Over the past several decades, more and more countries have entered into preferential trading arrangements, provoking concern that the benefits of free trade are being sacrificed to growing discrimination. Just how widespread is this discrimination in international trade, and is it \"legitimate\" under the codes of international behavior to which countries generally subscribe? What does economic theory tell us about the likely consequences of such discrimination, and why do so many nations engage in it? ; The author finds that most of the preferential trading arrangements, accounting for about two-thirds of world trade, have increasingly resembled \"trading blocs,\" in that their trade has become oriented more inward, among the members, and less outward, with the rest of the world.
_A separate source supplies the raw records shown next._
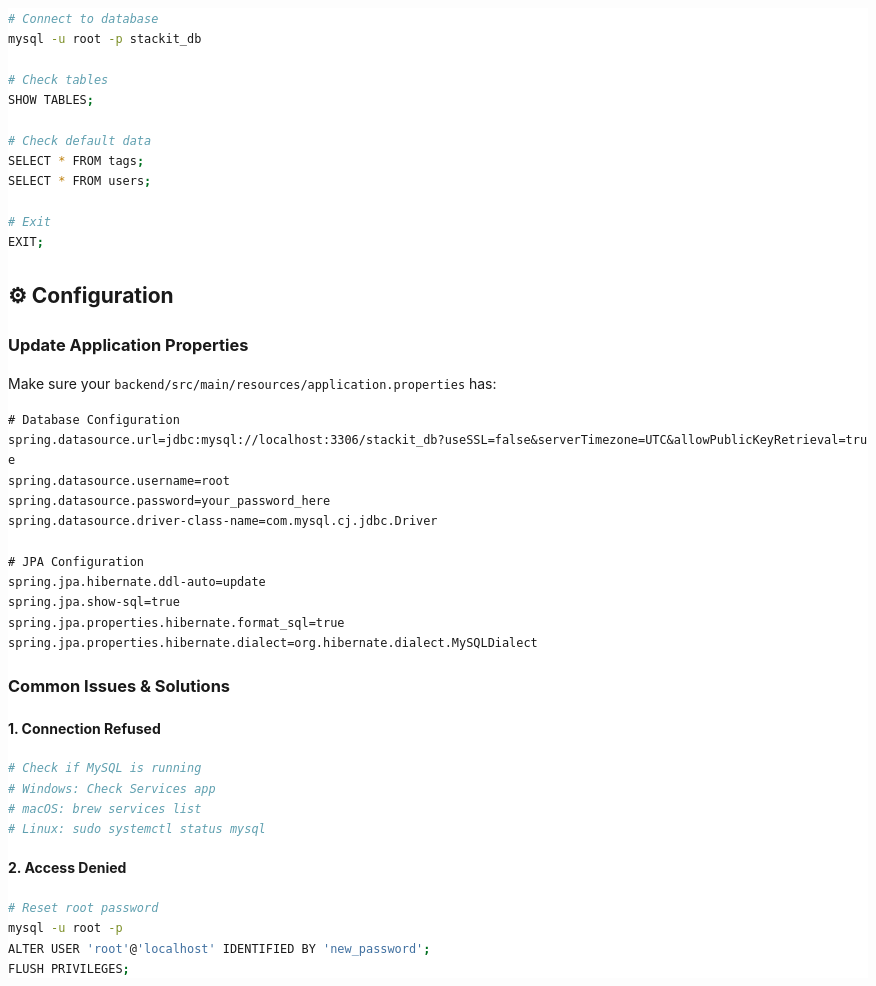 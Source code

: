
```bash
# Connect to database
mysql -u root -p stackit_db

# Check tables
SHOW TABLES;

# Check default data
SELECT * FROM tags;
SELECT * FROM users;

# Exit
EXIT;
```

## ⚙️ **Configuration**

### **Update Application Properties**

Make sure your `backend/src/main/resources/application.properties` has:

```properties
# Database Configuration
spring.datasource.url=jdbc:mysql://localhost:3306/stackit_db?useSSL=false&serverTimezone=UTC&allowPublicKeyRetrieval=true
spring.datasource.username=root
spring.datasource.password=your_password_here
spring.datasource.driver-class-name=com.mysql.cj.jdbc.Driver

# JPA Configuration
spring.jpa.hibernate.ddl-auto=update
spring.jpa.show-sql=true
spring.jpa.properties.hibernate.format_sql=true
spring.jpa.properties.hibernate.dialect=org.hibernate.dialect.MySQLDialect
```

### **Common Issues & Solutions**

#### **1. Connection Refused**

```bash
# Check if MySQL is running
# Windows: Check Services app
# macOS: brew services list
# Linux: sudo systemctl status mysql
```

#### **2. Access Denied**

```bash
# Reset root password
mysql -u root -p
ALTER USER 'root'@'localhost' IDENTIFIED BY 'new_password';
FLUSH PRIVILEGES;
```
Over the long run, he points out, nondiscriminatory reductions in trade barriers are clearly preferable to discriminatory reductions. But should global negotiations fail, blocs that truly liberalized trade among themselves could improve the general welfare. To set the best example for the rest of the trading world, they should be receptive to new members, for the ideal free trade area is worldwide in scope.

Suggested Citation

  • Norman S. Fieleke, 1992. "One trading world, or many: the issue of regional trading blocs," New England Economic Review, Federal Reserve Bank of Boston, issue May, pages 3-20.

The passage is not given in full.